(Recorded data Opens)

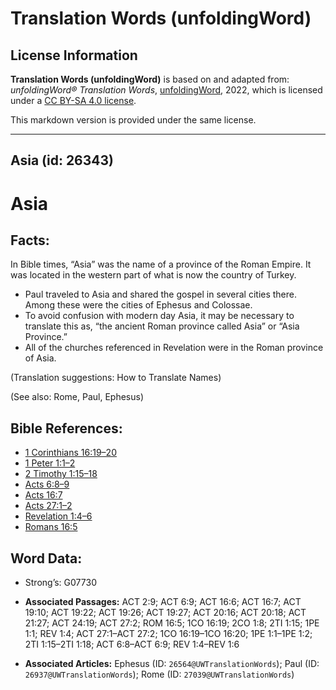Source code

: # Translation Words (unfoldingWord)

## License Information

**Translation Words (unfoldingWord)** is based on and adapted from: _unfoldingWord® Translation Words_, [unfoldingWord](https://unfoldingword.org/utw), 2022, which is licensed under a [CC BY-SA 4.0 license](https://creativecommons.org/licenses/by-sa/4.0/legalcode.en).

This markdown version is provided under the same license.



--------------------------------

## Asia (id: 26343)

Asia
====

Facts:
------

In Bible times, “Asia” was the name of a province of the Roman Empire. It was located in the western part of what is now the country of Turkey.

* Paul traveled to Asia and shared the gospel in several cities there. Among these were the cities of Ephesus and Colossae.
* To avoid confusion with modern day Asia, it may be necessary to translate this as, “the ancient Roman province called Asia” or “Asia Province.”
* All of the churches referenced in Revelation were in the Roman province of Asia.

(Translation suggestions: How to Translate Names)

(See also: Rome, Paul, Ephesus)

Bible References:
-----------------

* [1 Corinthians 16:19–20](https://ref.ly/1Cor16:19-1Cor16:20)
* [1 Peter 1:1–2](https://ref.ly/1Pet1:1-1Pet1:2)
* [2 Timothy 1:15–18](https://ref.ly/2Tim1:15-2Tim1:18)
* [Acts 6:8–9](https://ref.ly/Acts6:8-Acts6:9)
* [Acts 16:7](https://ref.ly/Acts16:7)
* [Acts 27:1–2](https://ref.ly/Acts27:1-Acts27:2)
* [Revelation 1:4–6](https://ref.ly/Rev1:4-Rev1:6)
* [Romans 16:5](https://ref.ly/Rom16:5)

Word Data:
----------

* Strong’s: G07730

* **Associated Passages:** ACT 2:9; ACT 6:9; ACT 16:6; ACT 16:7; ACT 19:10; ACT 19:22; ACT 19:26; ACT 19:27; ACT 20:16; ACT 20:18; ACT 21:27; ACT 24:19; ACT 27:2; ROM 16:5; 1CO 16:19; 2CO 1:8; 2TI 1:15; 1PE 1:1; REV 1:4; ACT 27:1–ACT 27:2; 1CO 16:19–1CO 16:20; 1PE 1:1–1PE 1:2; 2TI 1:15–2TI 1:18; ACT 6:8–ACT 6:9; REV 1:4–REV 1:6
* **Associated Articles:** Ephesus (ID: `26564@UWTranslationWords`); Paul (ID: `26937@UWTranslationWords`); Rome (ID: `27039@UWTranslationWords`)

(Recorded data Closes)

[Work request]
If a line in the records holds the string "https", copy it.

[Answer to this exercise]
**Translation Words (unfoldingWord)** is based on and adapted from: _unfoldingWord® Translation Words_, [unfoldingWord](https://unfoldingword.org/utw), 2022, which is licensed under a [CC BY-SA 4.0 license](https://creativecommons.org/licenses/by-sa/4.0/legalcode.en).
* [1 Corinthians 16:19–20](https://ref.ly/1Cor16:19-1Cor16:20)
* [1 Peter 1:1–2](https://ref.ly/1Pet1:1-1Pet1:2)
* [2 Timothy 1:15–18](https://ref.ly/2Tim1:15-2Tim1:18)
* [Acts 6:8–9](https://ref.ly/Acts6:8-Acts6:9)
* [Acts 16:7](https://ref.ly/Acts16:7)
* [Acts 27:1–2](https://ref.ly/Acts27:1-Acts27:2)
* [Revelation 1:4–6](https://ref.ly/Rev1:4-Rev1:6)
* [Romans 16:5](https://ref.ly/Rom16:5)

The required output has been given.